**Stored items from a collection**
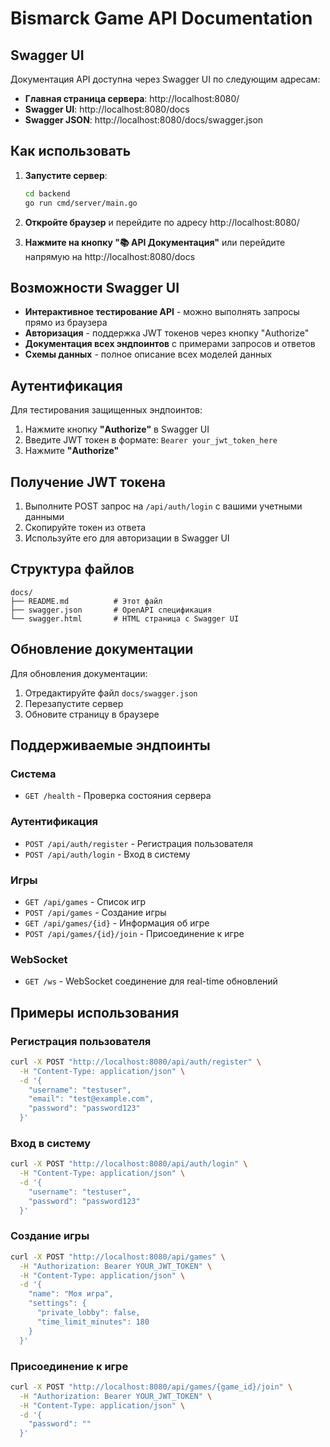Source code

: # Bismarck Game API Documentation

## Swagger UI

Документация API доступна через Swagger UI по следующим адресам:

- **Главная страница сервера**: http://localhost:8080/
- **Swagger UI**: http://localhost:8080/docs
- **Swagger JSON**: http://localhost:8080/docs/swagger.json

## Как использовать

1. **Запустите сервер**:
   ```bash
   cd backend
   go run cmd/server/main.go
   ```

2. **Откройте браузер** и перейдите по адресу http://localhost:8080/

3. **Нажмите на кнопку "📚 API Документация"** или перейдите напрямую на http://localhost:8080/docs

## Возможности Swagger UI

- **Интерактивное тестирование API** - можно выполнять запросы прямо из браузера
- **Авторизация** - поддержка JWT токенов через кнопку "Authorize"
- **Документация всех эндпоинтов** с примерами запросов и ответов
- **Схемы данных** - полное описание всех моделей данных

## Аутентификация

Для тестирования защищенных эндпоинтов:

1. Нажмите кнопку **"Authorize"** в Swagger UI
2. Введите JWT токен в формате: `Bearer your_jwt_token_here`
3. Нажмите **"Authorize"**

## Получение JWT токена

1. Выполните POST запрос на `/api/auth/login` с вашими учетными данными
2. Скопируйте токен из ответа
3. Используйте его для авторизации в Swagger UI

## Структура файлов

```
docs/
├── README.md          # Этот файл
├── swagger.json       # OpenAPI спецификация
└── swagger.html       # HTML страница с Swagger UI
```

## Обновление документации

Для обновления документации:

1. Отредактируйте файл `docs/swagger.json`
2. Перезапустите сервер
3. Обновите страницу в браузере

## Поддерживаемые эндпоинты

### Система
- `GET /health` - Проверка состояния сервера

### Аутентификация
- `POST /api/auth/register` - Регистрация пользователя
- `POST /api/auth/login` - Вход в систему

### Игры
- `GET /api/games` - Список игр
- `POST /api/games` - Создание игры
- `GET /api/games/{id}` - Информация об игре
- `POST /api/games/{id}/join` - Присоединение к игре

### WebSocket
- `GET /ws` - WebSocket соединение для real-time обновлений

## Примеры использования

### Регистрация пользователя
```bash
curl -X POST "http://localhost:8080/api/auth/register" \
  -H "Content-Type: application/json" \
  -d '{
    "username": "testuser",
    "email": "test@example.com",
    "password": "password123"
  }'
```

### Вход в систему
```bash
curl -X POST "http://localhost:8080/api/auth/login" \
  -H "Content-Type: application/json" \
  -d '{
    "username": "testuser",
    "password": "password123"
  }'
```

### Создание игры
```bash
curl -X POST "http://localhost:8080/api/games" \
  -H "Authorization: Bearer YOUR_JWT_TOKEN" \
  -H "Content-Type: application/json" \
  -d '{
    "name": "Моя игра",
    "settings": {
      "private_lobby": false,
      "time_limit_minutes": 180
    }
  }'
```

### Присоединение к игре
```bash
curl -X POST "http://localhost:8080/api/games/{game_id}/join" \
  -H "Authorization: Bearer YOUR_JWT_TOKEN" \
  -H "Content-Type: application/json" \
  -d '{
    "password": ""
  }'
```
---
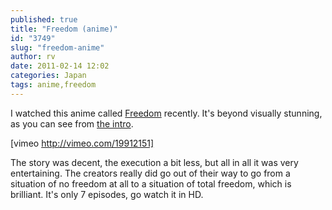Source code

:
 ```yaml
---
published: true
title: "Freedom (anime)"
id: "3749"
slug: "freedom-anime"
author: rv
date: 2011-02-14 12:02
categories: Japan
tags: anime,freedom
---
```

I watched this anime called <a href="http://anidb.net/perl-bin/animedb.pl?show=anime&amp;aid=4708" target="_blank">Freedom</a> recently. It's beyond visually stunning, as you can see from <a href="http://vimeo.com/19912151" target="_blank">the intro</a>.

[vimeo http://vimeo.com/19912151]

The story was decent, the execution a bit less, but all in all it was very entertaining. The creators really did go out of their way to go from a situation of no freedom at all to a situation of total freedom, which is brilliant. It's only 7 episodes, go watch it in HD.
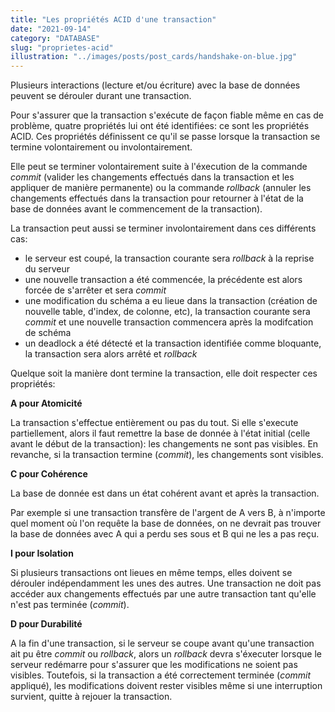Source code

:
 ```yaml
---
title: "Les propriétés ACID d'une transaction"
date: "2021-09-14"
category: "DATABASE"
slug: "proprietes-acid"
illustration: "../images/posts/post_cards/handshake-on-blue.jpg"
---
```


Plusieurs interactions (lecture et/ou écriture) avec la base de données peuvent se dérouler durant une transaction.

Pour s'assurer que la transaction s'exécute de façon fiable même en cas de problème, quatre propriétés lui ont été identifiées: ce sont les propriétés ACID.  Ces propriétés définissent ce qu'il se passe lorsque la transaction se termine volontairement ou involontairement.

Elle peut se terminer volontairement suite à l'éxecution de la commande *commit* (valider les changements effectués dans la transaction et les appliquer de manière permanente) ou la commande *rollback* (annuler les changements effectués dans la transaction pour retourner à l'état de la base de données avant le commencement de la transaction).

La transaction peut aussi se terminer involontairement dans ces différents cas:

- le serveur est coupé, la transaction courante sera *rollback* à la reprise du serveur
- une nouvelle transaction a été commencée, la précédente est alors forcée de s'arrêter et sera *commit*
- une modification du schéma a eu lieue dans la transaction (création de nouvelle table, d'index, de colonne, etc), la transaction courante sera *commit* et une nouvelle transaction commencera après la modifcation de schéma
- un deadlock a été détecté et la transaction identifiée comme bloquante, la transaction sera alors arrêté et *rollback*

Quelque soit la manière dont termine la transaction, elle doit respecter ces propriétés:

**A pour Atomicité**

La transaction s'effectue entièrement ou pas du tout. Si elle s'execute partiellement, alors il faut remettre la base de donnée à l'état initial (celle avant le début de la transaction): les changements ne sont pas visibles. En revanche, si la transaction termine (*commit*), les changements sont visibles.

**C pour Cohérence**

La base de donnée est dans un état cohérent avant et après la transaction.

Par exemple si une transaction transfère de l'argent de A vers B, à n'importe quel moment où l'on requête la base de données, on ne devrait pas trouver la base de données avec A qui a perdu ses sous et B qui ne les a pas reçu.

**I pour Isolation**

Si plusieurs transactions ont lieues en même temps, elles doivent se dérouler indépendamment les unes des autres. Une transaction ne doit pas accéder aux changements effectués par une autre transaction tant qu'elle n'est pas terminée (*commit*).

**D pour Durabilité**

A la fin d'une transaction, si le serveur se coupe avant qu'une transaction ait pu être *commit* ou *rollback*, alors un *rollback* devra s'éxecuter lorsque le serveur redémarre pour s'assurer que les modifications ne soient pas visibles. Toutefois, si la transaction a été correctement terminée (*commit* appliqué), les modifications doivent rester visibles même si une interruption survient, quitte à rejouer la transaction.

**ASSIGNMENT**
Using the entries shown above, reproduce verbatim the lines from the line bearing "## Возможности Swagger UI" to the line bearing "1. Нажмите кнопку", inclusive.

**EXPECTED OUTPUT**
## Возможности Swagger UI

- **Интерактивное тестирование API** - можно выполнять запросы прямо из браузера
- **Авторизация** - поддержка JWT токенов через кнопку "Authorize"
- **Документация всех эндпоинтов** с примерами запросов и ответов
- **Схемы данных** - полное описание всех моделей данных

## Аутентификация

Для тестирования защищенных эндпоинтов:

1. Нажмите кнопку **"Authorize"** в Swagger UI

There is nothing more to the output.